This is the repository that gives a fair knowledge on Kubernetes by comparing it with a Railway Station (To understand the concepts in an easier way) and how it services the actual purpose for the end users, different components involved and some basic examples on different mainfest files that any one can start to learn from basics.
Basics are very important and if it is understood clearly then any complex applications can be created and deployed from scratch easily.
- What is kubernetes
- Highlevel architecure of K8S
- Different Kubernetes Objects
- How an application is deployed in K8s.
- Monitoring k8S cluster
Kubernetes is a container orchestration platform that users can automate the deployment of the applications, scale, manage, upgrade in a secured way. In general terms according to me we can think Kubernetes is like a "Railway station" which contains multiple platforms called as "nodes" in Kubernetes and the scheduling of applications on the nodes can be treated as schedling different trains to different platforms (PF1, PF2 etc) based on certain criteria.
What is a cluster :
A cluster is a group of nodes(machines) interconnected that can host multiple applications to serve a specific purpose.

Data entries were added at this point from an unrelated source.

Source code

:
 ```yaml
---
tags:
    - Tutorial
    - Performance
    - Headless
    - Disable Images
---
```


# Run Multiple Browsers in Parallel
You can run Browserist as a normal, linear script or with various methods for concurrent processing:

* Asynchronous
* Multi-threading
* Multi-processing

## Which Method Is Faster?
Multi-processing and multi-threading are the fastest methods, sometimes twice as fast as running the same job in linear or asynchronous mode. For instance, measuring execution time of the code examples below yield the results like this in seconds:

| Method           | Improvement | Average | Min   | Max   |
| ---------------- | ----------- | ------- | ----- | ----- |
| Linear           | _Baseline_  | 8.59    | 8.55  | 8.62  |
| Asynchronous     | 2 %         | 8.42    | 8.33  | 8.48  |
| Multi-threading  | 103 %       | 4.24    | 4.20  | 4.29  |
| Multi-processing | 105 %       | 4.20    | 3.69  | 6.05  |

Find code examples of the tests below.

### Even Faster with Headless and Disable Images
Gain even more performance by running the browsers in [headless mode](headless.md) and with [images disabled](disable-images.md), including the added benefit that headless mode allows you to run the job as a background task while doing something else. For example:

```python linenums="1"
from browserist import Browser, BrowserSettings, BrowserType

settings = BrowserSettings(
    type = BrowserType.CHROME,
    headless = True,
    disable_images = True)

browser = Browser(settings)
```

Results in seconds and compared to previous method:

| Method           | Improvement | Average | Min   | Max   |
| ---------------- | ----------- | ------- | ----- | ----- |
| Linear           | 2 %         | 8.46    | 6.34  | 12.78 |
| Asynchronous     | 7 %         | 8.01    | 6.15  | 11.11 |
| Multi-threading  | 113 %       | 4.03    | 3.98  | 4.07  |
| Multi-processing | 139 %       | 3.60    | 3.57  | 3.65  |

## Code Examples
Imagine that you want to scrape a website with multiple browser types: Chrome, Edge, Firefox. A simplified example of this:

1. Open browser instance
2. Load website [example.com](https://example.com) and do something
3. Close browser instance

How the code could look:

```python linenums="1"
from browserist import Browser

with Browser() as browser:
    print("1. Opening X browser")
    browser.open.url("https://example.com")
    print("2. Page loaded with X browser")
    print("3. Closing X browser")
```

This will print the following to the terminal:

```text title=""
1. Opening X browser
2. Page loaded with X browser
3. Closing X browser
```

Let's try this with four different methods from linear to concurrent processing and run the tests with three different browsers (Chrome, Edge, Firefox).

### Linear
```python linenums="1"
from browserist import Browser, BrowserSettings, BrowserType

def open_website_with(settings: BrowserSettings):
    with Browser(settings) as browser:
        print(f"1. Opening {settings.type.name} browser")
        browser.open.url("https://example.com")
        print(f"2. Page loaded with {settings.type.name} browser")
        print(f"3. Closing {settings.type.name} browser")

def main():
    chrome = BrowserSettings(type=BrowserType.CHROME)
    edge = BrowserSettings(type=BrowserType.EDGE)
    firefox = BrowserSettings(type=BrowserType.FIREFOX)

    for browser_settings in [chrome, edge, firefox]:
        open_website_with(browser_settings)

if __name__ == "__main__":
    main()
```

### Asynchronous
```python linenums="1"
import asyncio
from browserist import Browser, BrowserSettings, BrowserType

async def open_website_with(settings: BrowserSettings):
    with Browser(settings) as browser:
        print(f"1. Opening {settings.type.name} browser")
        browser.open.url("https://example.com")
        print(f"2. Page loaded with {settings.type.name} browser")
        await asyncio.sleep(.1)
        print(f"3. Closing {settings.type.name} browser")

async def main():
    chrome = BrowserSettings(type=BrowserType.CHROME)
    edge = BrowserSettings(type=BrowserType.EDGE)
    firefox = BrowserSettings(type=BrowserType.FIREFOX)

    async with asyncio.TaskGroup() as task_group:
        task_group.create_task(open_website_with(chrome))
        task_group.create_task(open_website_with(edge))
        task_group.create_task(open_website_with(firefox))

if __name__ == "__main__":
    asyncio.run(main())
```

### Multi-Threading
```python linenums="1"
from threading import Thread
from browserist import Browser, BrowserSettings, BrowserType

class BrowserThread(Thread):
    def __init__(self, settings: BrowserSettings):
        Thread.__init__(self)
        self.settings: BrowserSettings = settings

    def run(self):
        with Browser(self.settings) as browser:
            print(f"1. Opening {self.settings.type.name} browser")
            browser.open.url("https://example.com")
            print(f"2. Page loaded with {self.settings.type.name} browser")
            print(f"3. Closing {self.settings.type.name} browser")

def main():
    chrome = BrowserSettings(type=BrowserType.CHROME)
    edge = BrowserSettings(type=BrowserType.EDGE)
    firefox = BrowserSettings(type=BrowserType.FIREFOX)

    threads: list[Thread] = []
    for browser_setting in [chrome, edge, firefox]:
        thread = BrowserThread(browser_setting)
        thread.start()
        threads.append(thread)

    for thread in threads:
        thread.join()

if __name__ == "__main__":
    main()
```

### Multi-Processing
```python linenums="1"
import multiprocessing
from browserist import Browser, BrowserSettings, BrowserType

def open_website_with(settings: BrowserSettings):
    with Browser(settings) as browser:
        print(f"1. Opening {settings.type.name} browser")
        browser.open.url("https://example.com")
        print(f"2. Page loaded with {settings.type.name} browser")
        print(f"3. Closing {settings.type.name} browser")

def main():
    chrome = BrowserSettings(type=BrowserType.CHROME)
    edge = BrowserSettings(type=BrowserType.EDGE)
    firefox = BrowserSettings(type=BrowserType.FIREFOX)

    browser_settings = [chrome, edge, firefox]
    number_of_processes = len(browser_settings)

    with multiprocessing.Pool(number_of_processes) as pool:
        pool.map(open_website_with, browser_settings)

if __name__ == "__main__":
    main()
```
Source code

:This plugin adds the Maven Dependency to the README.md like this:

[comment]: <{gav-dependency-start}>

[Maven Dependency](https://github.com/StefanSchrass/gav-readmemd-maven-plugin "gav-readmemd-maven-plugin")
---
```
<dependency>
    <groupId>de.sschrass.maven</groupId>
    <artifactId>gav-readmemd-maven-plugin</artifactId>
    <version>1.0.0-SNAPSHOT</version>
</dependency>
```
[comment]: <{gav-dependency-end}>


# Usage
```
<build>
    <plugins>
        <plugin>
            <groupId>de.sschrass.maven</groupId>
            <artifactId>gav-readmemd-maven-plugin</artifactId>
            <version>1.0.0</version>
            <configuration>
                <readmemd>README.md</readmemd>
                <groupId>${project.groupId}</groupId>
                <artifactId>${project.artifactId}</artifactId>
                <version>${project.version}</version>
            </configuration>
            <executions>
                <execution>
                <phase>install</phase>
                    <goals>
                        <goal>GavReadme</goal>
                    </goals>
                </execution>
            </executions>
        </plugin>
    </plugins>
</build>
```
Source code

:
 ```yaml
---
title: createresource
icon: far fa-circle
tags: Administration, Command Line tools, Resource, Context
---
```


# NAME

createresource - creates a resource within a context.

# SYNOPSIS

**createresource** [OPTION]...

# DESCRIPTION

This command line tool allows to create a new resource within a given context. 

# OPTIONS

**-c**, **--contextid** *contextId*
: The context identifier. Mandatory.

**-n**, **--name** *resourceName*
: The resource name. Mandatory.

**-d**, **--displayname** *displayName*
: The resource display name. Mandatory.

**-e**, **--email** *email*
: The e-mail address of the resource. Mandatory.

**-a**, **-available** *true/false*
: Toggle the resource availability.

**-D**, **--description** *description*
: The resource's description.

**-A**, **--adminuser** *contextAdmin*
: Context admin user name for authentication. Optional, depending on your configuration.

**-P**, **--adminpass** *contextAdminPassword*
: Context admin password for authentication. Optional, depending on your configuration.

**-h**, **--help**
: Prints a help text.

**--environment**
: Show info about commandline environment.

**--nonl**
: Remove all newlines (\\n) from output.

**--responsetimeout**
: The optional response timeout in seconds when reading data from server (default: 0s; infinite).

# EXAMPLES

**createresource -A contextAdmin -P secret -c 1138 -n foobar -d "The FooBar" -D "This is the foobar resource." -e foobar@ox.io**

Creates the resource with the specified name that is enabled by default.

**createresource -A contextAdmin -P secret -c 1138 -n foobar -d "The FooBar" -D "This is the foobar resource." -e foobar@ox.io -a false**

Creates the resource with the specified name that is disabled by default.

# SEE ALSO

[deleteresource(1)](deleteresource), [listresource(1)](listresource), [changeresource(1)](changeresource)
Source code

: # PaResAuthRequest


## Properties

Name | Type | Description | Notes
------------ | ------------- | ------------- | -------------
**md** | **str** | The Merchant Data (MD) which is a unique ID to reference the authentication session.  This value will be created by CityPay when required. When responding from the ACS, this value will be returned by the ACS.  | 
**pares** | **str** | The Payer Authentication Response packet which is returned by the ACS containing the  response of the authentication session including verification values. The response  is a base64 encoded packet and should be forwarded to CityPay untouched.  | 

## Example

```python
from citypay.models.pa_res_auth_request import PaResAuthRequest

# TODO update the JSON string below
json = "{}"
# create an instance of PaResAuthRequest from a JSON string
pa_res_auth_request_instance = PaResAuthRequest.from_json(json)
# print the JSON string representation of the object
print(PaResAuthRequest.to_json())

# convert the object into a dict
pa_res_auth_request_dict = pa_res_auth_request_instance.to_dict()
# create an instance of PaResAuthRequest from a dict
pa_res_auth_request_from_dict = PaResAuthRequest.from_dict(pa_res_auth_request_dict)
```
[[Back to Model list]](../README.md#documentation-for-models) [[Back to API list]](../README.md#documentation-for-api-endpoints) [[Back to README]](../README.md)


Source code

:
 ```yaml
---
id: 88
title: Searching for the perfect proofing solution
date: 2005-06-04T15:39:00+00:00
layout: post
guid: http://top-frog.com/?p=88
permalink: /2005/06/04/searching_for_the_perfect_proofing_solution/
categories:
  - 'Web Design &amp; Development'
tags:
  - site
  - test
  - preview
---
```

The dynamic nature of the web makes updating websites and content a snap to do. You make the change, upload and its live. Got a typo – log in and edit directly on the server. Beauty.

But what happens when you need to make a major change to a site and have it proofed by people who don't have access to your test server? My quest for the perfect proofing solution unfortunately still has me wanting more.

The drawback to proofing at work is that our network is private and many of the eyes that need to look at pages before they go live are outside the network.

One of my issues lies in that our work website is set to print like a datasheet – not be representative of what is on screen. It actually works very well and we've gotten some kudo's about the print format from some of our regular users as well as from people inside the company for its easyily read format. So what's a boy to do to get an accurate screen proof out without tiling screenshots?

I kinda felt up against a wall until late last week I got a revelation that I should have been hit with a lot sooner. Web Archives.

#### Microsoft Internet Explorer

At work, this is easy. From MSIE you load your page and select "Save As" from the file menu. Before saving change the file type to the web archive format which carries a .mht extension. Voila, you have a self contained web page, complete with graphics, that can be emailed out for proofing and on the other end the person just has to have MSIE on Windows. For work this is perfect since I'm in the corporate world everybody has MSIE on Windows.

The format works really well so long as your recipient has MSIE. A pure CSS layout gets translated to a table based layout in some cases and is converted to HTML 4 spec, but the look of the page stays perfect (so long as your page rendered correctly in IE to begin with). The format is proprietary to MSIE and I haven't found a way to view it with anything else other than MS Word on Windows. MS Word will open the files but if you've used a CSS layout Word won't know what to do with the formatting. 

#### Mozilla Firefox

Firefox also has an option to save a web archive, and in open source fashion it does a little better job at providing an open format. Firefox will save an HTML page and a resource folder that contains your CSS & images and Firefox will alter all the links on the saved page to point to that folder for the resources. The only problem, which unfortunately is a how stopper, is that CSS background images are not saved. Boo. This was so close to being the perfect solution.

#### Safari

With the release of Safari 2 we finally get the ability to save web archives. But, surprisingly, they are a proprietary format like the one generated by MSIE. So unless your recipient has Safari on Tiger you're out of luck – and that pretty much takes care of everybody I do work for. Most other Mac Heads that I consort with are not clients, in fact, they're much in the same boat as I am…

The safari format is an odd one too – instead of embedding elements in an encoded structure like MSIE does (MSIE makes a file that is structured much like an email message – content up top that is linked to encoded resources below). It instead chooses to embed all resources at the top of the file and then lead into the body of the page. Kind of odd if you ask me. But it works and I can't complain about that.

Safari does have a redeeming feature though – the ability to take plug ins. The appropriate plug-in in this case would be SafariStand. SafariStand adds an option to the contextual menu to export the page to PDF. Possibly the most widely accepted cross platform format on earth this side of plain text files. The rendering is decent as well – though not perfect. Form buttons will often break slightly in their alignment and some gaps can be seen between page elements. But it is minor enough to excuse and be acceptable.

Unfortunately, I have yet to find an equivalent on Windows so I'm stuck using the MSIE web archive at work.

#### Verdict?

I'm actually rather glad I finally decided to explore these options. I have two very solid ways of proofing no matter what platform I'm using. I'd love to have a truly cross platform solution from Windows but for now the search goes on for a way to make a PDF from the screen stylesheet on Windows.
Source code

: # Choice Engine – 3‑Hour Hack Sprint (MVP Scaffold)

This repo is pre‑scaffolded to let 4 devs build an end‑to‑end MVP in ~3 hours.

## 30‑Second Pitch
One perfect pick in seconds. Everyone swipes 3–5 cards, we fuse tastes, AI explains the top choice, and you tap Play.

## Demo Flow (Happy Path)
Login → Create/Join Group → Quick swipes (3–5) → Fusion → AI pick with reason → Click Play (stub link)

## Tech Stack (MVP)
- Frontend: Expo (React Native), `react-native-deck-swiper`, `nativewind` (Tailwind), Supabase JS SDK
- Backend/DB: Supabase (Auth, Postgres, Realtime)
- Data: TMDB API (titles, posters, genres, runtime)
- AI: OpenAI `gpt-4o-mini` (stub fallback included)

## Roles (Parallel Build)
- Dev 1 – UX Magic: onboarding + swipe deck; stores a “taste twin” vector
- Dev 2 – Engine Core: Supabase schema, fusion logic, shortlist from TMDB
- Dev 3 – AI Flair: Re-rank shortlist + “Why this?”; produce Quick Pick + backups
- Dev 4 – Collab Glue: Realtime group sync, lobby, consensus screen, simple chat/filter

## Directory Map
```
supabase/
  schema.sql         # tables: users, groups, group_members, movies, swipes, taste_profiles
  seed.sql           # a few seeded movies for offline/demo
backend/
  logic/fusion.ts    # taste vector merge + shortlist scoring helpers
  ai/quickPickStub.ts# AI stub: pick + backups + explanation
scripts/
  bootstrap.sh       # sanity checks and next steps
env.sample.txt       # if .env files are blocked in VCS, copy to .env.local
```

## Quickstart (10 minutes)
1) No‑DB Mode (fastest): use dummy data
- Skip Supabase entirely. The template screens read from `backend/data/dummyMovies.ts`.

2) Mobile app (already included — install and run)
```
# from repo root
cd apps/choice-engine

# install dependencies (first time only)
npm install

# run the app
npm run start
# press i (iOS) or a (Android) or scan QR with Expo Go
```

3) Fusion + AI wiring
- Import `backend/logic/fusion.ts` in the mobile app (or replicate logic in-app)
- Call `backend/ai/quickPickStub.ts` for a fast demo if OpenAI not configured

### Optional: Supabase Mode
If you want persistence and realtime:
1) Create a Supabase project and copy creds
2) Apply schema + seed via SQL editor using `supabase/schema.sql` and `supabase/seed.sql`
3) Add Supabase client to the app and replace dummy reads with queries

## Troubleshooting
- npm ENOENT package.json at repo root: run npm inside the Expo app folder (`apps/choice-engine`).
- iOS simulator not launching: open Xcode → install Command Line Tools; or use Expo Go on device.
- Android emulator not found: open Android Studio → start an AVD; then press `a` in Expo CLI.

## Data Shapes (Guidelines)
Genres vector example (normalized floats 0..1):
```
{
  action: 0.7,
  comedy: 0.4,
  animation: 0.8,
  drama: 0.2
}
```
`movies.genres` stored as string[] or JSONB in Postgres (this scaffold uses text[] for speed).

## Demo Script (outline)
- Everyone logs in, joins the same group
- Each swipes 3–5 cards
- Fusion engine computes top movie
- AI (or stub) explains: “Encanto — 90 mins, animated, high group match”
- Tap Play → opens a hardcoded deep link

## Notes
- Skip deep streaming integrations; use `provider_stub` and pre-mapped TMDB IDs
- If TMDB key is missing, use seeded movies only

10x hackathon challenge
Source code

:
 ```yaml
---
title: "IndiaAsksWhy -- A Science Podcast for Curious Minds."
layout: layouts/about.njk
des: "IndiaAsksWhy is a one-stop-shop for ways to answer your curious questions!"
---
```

A Kubernetes cluster contains multiple machines (VM's or baremetals) called nodes. Each node can be installed with multiple applications called conatiners. All these applications can talk each other to serve a specific purpose that provides a business solution.
What is a container :
A container is a software unit that packages code, its dependencies so that applications can run quickly and reliable in any environment. There are different container technologies like Docker, rkt etc where applications can be packaged together with all the dependencies.
But Docker is widely and popularly used container technology where Enterprise companies use and can be deployed on different orchestration platforms. Docker containers are secure and can scale on demand.
Basically on a Kubernetes cluster the applications are deployed as Docker containers. Kubernetes try to orchestrate these containers by providing HA, network connectivity, Scalability, Resilience in a secured way.
Kuberntes cluster consists of nodes which are master and minion. Can have multiple masters and minions or nodes will be multiple and the configuration of having how many masters and how many minions depends on the use case and the exact requirement.
The master node will maage, plan, Monitor and schedule the nodes i.e Minions.
How a user know which node is master or minion .. A Master node will have the components 1) kube-apiserver 2) Controll-Manager 3) ETCD-Cluster 4) Kube-Scheduler. Using these components different tasks are handled to service specific purpose. The detailed discussion on what each component does will be done going forward.
A minion will host applications as containers. A minion node consists of the components Kubelet, kube-proxy, container runtime (Docker etc).
So based on the components that are installed on the machines a user can decide if the node is a master or minion.
Kubernetes Master node ---> Governing body of Railway station which consists of multiple people that handles different tasks.
ETCD-Cluster ---> This is the system that has all information about the state of the Railway station, how many platforms exists, state of each platform, condition, Trains that pass the station daily etc.
Controller-Manager ---> The system or the person that will check on the status of the platforms if free or occupied, health check of the platform, other criteria to meet if a train can be scheduled or not.
Scheduler ---> The signalling system or the person to decide which train to be scheduled on which platform based on certain criteria like platform availability, platform length vs train length, condition etc.
Kube-API server ---> This is the display board which is installed infront of the station where passengers will interact with to know which train is scheduled on which platform and at what time. The display board will act as an API that will be interacted with the passengers and the display board will be interacted with other components of the governing body where the display will fetch the data from other components and communicate to the passengers.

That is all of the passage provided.